We have a long-standing cooperation with I&O research, who are using QANDR on a regular basis in their qualitative research. This was done already before the Corona crisis during physical focus group sessions, but when the world locked down they were one of the first partners to offer QANDR in online sessions as well.
The kick-off of our collaboration took place well before the Corona crisis, in 2017 during a debate on the Dutch elections. The debate was organised by I&O Research and the organisation More Democracy in the top floor conference room of the UP building in Amsterdam.

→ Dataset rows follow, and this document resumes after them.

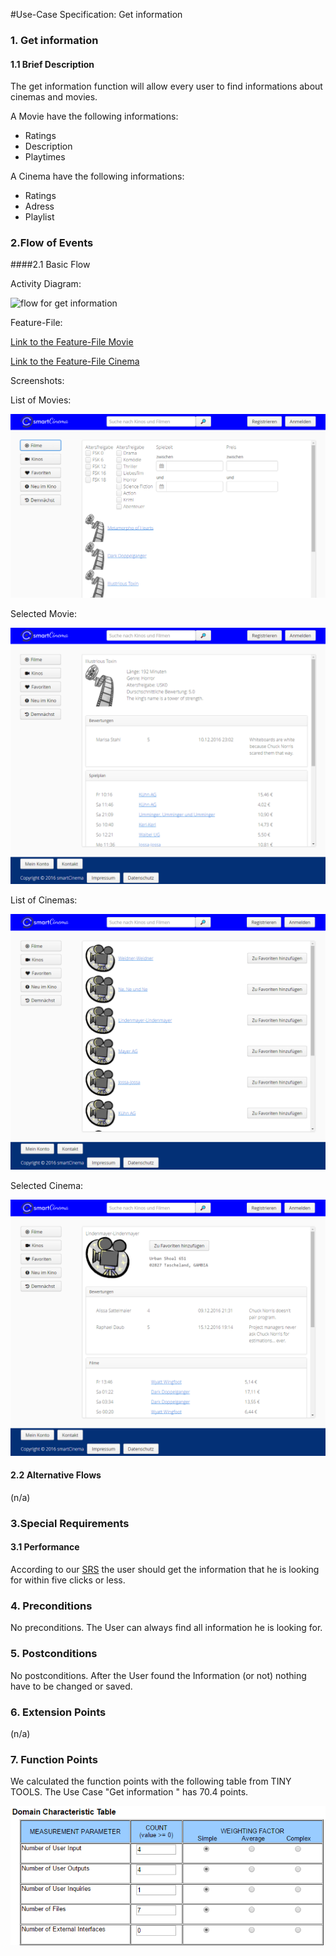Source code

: #Use-Case Specification: Get information   

### 1. Get information

#### 1.1 Brief Description

The get information function will allow every user to find informations about cinemas and movies.

A Movie have the following informations:
  - Ratings
  - Description 
  - Playtimes
  
A Cinema have the following informations:
  - Ratings
  - Adress
  - Playlist
  

### 2.Flow of Events

####2.1 Basic Flow

Activity Diagram: 

![flow for get information][flow]


Feature-File:

[Link to the Feature-File Movie][feature_movie]

[Link to the Feature-File Cinema][feature_cinema]


Screenshots:

List of Movies:

![Picture - List of Movies][screenshot_movielist]


Selected Movie:

![Picture - selected Movie][screenshot_movie]


List of Cinemas:

![Picture - List of Cinemas][screenshot_cinemalist]


Selected Cinema:

![Picture - selected Cinema][screenshot_cinema]


#### 2.2 Alternative Flows

(n/a)

### 3.Special Requirements

#### 3.1 Performance

According to our [SRS][SRS] the user should get the information that he is looking for within five clicks or less.


### 4. Preconditions

No preconditions.
The User can always find all information he is looking for.
 
### 5. Postconditions

No postconditions.
After the User found the Information (or not) nothing have to be changed or saved.

### 6. Extension Points
(n/a)


### 7. Function Points

We calculated the function points with the following table from TINY TOOLS. The Use Case "Get information " has
70.4 points.

![functionpoints]

<!-- Link definitions -->
[functionpoints]: ../TinyTools%20Functionpoints/get_information_charTable.PNG
[SRS]: https://github.com/tinf15b4-kino/kino-web/blob/master/documents/SRS.md
[flow]: https://github.com/tinf15b4-kino/kino-web/blob/develop/documents/UC/get%20information/flow_GetInformation.png
[Screenshot_movielist]: https://github.com/tinf15b4-kino/kino-web/blob/develop/documents/UC/filter%20information/screenshot_FilterInformation.png
[Screenshot_movie]: https://github.com/tinf15b4-kino/kino-web/blob/develop/documents/UC/get%20information/screenshot_movie_GetInformation.png
[Screenshot_cinemalist]: https://github.com/tinf15b4-kino/kino-web/blob/develop/documents/UC/get%20information/screenshot_cinemalist_GetInformation.png
[Screenshot_cinema]: https://github.com/tinf15b4-kino/kino-web/blob/develop/documents/UC/get%20information/screenshot_cinema_GetInformation.png
[feature_cinema]: https://github.com/tinf15b4-kino/kino-web/blob/master/web%20app/src/test/resources/de/tinf15b4/kino/cucumber/cinema.feature
[feature_movie]: https://github.com/tinf15b4-kino/kino-web/blob/master/web%20app/src/test/resources/de/tinf15b4/kino/cucumber/movie.feature



 

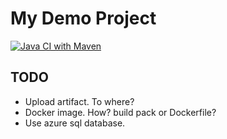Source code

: My Demo Project
===============

[![Java CI with Maven](https://github.com/eirikbraend/spring-demo/actions/workflows/maven.yml/badge.svg)](https://github.com/eirikbraend/spring-demo/actions/workflows/maven.yml)

TODO
----

* Upload artifact. To where?
* Docker image. How? build pack or Dockerfile?
* Use azure sql database. 
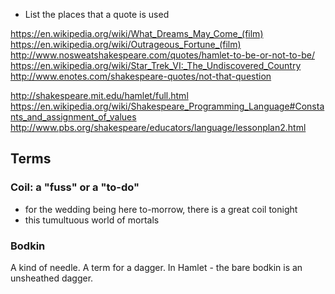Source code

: 
<!--
-->

 * List the places that a quote is used

https://en.wikipedia.org/wiki/What_Dreams_May_Come_(film)
https://en.wikipedia.org/wiki/Outrageous_Fortune_(film)
http://www.nosweatshakespeare.com/quotes/hamlet-to-be-or-not-to-be/
https://en.wikipedia.org/wiki/Star_Trek_VI:_The_Undiscovered_Country
http://www.enotes.com/shakespeare-quotes/not-that-question


http://shakespeare.mit.edu/hamlet/full.html
https://en.wikipedia.org/wiki/Shakespeare_Programming_Language#Constants_and_assignment_of_values
http://www.pbs.org/shakespeare/educators/language/lessonplan2.html


Terms
-----

### Coil: a "fuss" or a "to-do"

 * for the wedding being here to-morrow, there is a great coil tonight
 * this tumultuous world of mortals

### Bodkin

A kind of needle.  A term for a dagger.  In Hamlet - the bare bodkin is
an unsheathed dagger.

<!-- vim: set autoindent expandtab sw=4 syntax=markdown: -->
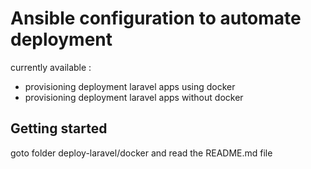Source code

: # Ansible configuration to automate deployment

currently available :

- provisioning deployment laravel apps using docker
- provisioning deployment laravel apps without docker


## Getting started

goto folder deploy-laravel/docker and read the README.md file
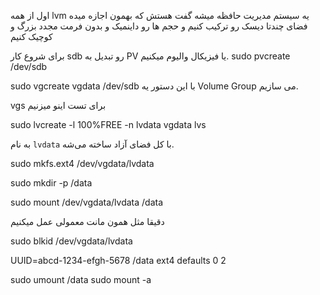 اول از همه lvm یه سیستم مدیریت حافظه میشه گفت هستش که بهمون اجازه میده فضای چندتا دیسک رو ترکیب کنیم و حجم ها رو داینمیک و بدون فرمت مجدد بزرگ و کوچیک کنیم



برای شروع کار sdb رو تبدیل به PV یا فیزیکال والیوم میکنیم.
sudo pvcreate /dev/sdb



sudo vgcreate vgdata /dev/sdb
با این دستور یه Volume Group می سازیم.


vgs
 برای تست اینو میزنیم




sudo lvcreate -l 100%FREE -n lvdata vgdata
lvs

 به نام `lvdata` با کل فضای آزاد ساخته می‌شه.


sudo mkfs.ext4 /dev/vgdata/lvdata



sudo mkdir -p /data


sudo mount /dev/vgdata/lvdata /data



دقیقا مثل همون مانت معمولی عمل میکنیم

sudo blkid /dev/vgdata/lvdata

UUID=abcd-1234-efgh-5678 /data ext4 defaults 0 2

sudo umount /data
sudo mount -a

Discussion leader Niesco Dubbelboer used QANDR in several ways to create interaction with the audience of ninety. At the start of the debate the pointer was used to visualise the places of residence of the people in the audience on a map of the Netherlands. Niesco then used the same method to ask the audience to indicate their political orientation inside a quadrant with left-right and progressive-conservative dimensions.
The evening featured a debate between Ancilla van de Leest from the Piracy Party and Bart Nijman from Geenpeil, both newcomers on the Dutch political party landscape. In this debate the pointer was used twice to indicate which of the speakers the audience felt had the best arguments.
In the second part of the evening Niesco used a QANDR poll to find out from the audience whether they believe the current political model should be adjusted with extra democratic tools like the referendum or a directly elected mayor. It was interesting to see how audience opinions influenced the discussion on stage and how some people raised their voice when they felt the visualisation of alternative models (again a pointer) did not contain all the options they wanted.
All in all it proved to be quite a successful evening, with the application being able to capture the viewpoints of the ninety people in the room, and audience involvement clearly providing additional focus for the discussion on stage. A very nice example of how a hundred-odd smartphones, instead of being a distraction, can help to create a more focused discussion. Click here to see a pdf with more impressions of the evening.
I&O Research has successfully employed QANDR in larger groups, like this debate on the Dutch elections in March 2017. However, QANDR particularly comes into its own in smaller groups, like the focus groups that I&O Research uses regularly.
“QANDR enables us to make the group discussion more dynamic. It allows the moderator to accommodate a wider range of opinions, by first asking for a response and then for an explanation. People are more evenly given a chance to speak. QANDR also renders the discussion more playful, making it more fun for everyone.”